▸ YOUR OBJECTIVE
Find the lines holding the string "front" in the data, then copy all of them.

▸ SOURCE INFORMATION
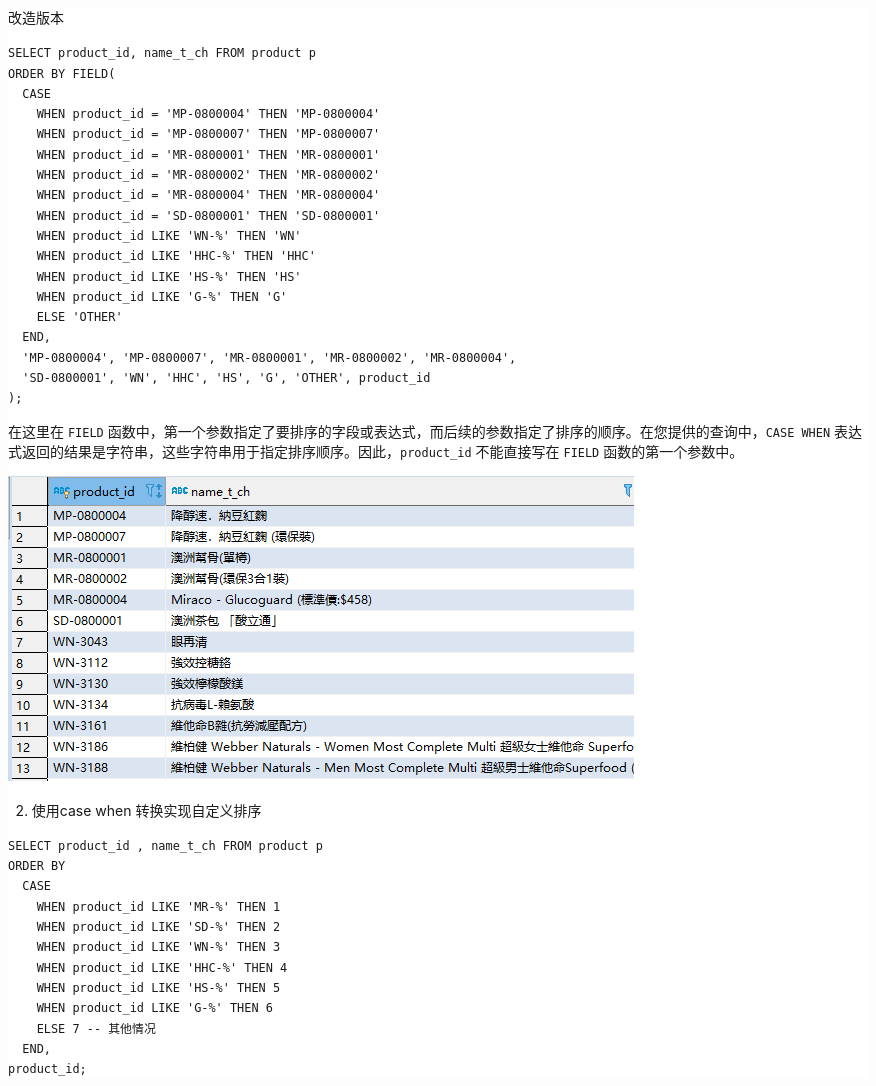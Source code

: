改造版本

```mysql
SELECT product_id, name_t_ch FROM product p
ORDER BY FIELD(
  CASE 
    WHEN product_id = 'MP-0800004' THEN 'MP-0800004'
    WHEN product_id = 'MP-0800007' THEN 'MP-0800007'
    WHEN product_id = 'MR-0800001' THEN 'MR-0800001'
    WHEN product_id = 'MR-0800002' THEN 'MR-0800002'
    WHEN product_id = 'MR-0800004' THEN 'MR-0800004'
    WHEN product_id = 'SD-0800001' THEN 'SD-0800001'
    WHEN product_id LIKE 'WN-%' THEN 'WN'
    WHEN product_id LIKE 'HHC-%' THEN 'HHC'
    WHEN product_id LIKE 'HS-%' THEN 'HS'
    WHEN product_id LIKE 'G-%' THEN 'G'
    ELSE 'OTHER'
  END,
  'MP-0800004', 'MP-0800007', 'MR-0800001', 'MR-0800002', 'MR-0800004',
  'SD-0800001', 'WN', 'HHC', 'HS', 'G', 'OTHER', product_id
);
```

在这里在 `FIELD` 函数中，第一个参数指定了要排序的字段或表达式，而后续的参数指定了排序的顺序。在您提供的查询中，`CASE WHEN` 表达式返回的结果是字符串，这些字符串用于指定排序顺序。因此，`product_id` 不能直接写在 `FIELD` 函数的第一个参数中。

![image-20240411103441848](media/images/image-20240411103441848.png)

2. 使用case when 转换实现自定义排序

```mysql
SELECT product_id , name_t_ch FROM product p
ORDER BY
  CASE 
    WHEN product_id LIKE 'MR-%' THEN 1
    WHEN product_id LIKE 'SD-%' THEN 2
    WHEN product_id LIKE 'WN-%' THEN 3
    WHEN product_id LIKE 'HHC-%' THEN 4
    WHEN product_id LIKE 'HS-%' THEN 5
    WHEN product_id LIKE 'G-%' THEN 6
    ELSE 7 -- 其他情况
  END,
product_id;
```
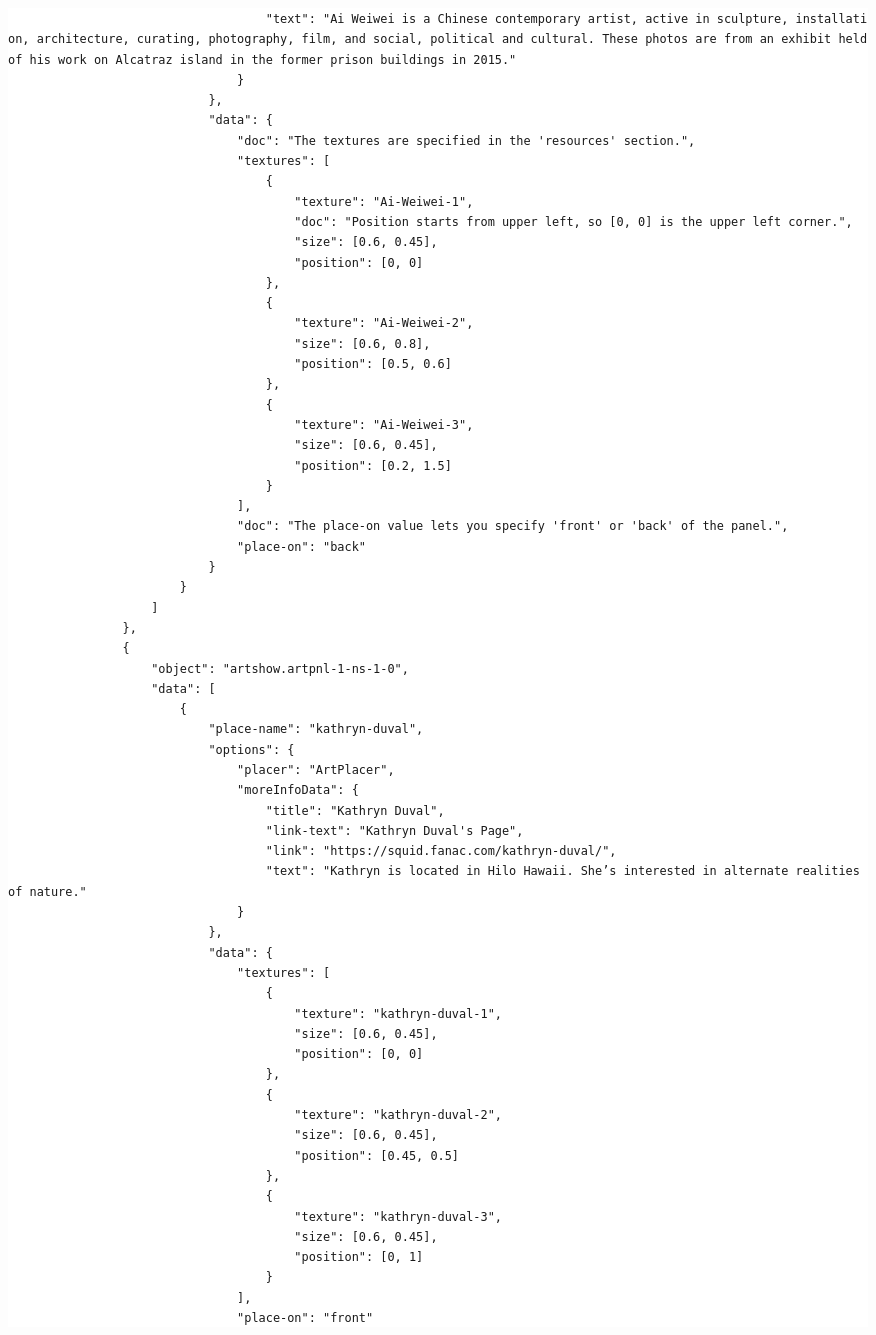 										"text": "Ai Weiwei is a Chinese contemporary artist, active in sculpture, installation, architecture, curating, photography, film, and social, political and cultural. These photos are from an exhibit held of his work on Alcatraz island in the former prison buildings in 2015."
									}
								},
								"data": {
									"doc": "The textures are specified in the 'resources' section.",
									"textures": [
										{
											"texture": "Ai-Weiwei-1",
											"doc": "Position starts from upper left, so [0, 0] is the upper left corner.",
											"size": [0.6, 0.45],
											"position": [0, 0]
										},
										{
											"texture": "Ai-Weiwei-2",
											"size": [0.6, 0.8],
											"position": [0.5, 0.6]
										},
										{
											"texture": "Ai-Weiwei-3",
											"size": [0.6, 0.45],
											"position": [0.2, 1.5]
										}
									],
									"doc": "The place-on value lets you specify 'front' or 'back' of the panel.",
									"place-on": "back"
								}
							}
						]
					},
					{
						"object": "artshow.artpnl-1-ns-1-0",
						"data": [
							{
								"place-name": "kathryn-duval",
								"options": {
									"placer": "ArtPlacer",
									"moreInfoData": {
										"title": "Kathryn Duval",
										"link-text": "Kathryn Duval's Page",
										"link": "https://squid.fanac.com/kathryn-duval/",
										"text": "Kathryn is located in Hilo Hawaii. She’s interested in alternate realities of nature."
									}
								},
								"data": {
									"textures": [
										{
											"texture": "kathryn-duval-1",
											"size": [0.6, 0.45],
											"position": [0, 0]
										},
										{
											"texture": "kathryn-duval-2",
											"size": [0.6, 0.45],
											"position": [0.45, 0.5]
										},
										{
											"texture": "kathryn-duval-3",
											"size": [0.6, 0.45],
											"position": [0, 1]
										}
									],
									"place-on": "front"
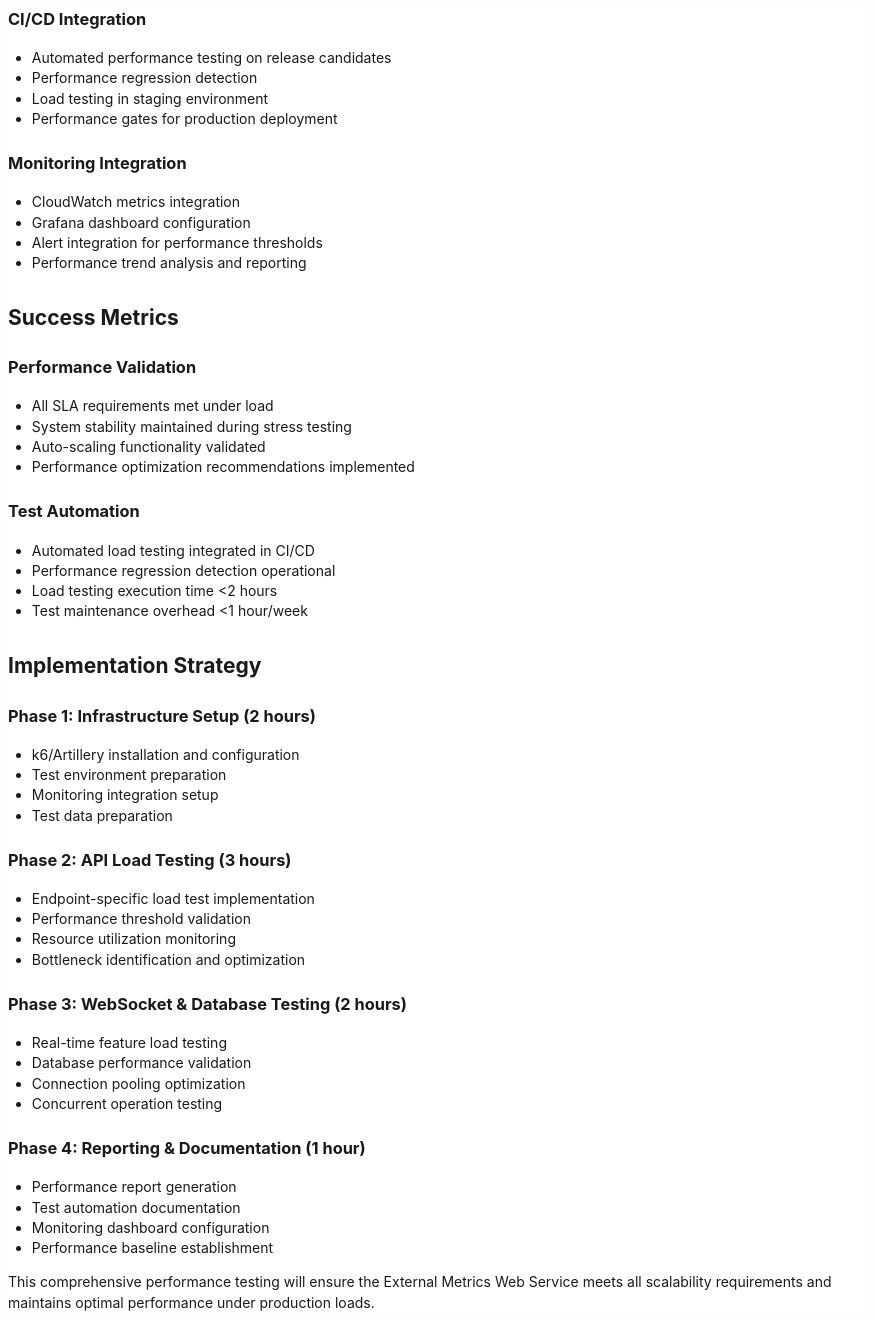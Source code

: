 ### CI/CD Integration
- Automated performance testing on release candidates
- Performance regression detection
- Load testing in staging environment
- Performance gates for production deployment

### Monitoring Integration
- CloudWatch metrics integration
- Grafana dashboard configuration
- Alert integration for performance thresholds
- Performance trend analysis and reporting

## Success Metrics

### Performance Validation
- All SLA requirements met under load
- System stability maintained during stress testing
- Auto-scaling functionality validated
- Performance optimization recommendations implemented

### Test Automation
- Automated load testing integrated in CI/CD
- Performance regression detection operational
- Load testing execution time <2 hours
- Test maintenance overhead <1 hour/week

## Implementation Strategy

### Phase 1: Infrastructure Setup (2 hours)
- k6/Artillery installation and configuration
- Test environment preparation
- Monitoring integration setup
- Test data preparation

### Phase 2: API Load Testing (3 hours)
- Endpoint-specific load test implementation
- Performance threshold validation
- Resource utilization monitoring
- Bottleneck identification and optimization

### Phase 3: WebSocket & Database Testing (2 hours)
- Real-time feature load testing
- Database performance validation
- Connection pooling optimization
- Concurrent operation testing

### Phase 4: Reporting & Documentation (1 hour)
- Performance report generation
- Test automation documentation
- Monitoring dashboard configuration
- Performance baseline establishment

This comprehensive performance testing will ensure the External Metrics Web Service meets all scalability requirements and maintains optimal performance under production loads.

▸ ANSWER TO THIS EXERCISE
									"doc": "The place-on value lets you specify 'front' or 'back' of the panel.",
									"place-on": "front"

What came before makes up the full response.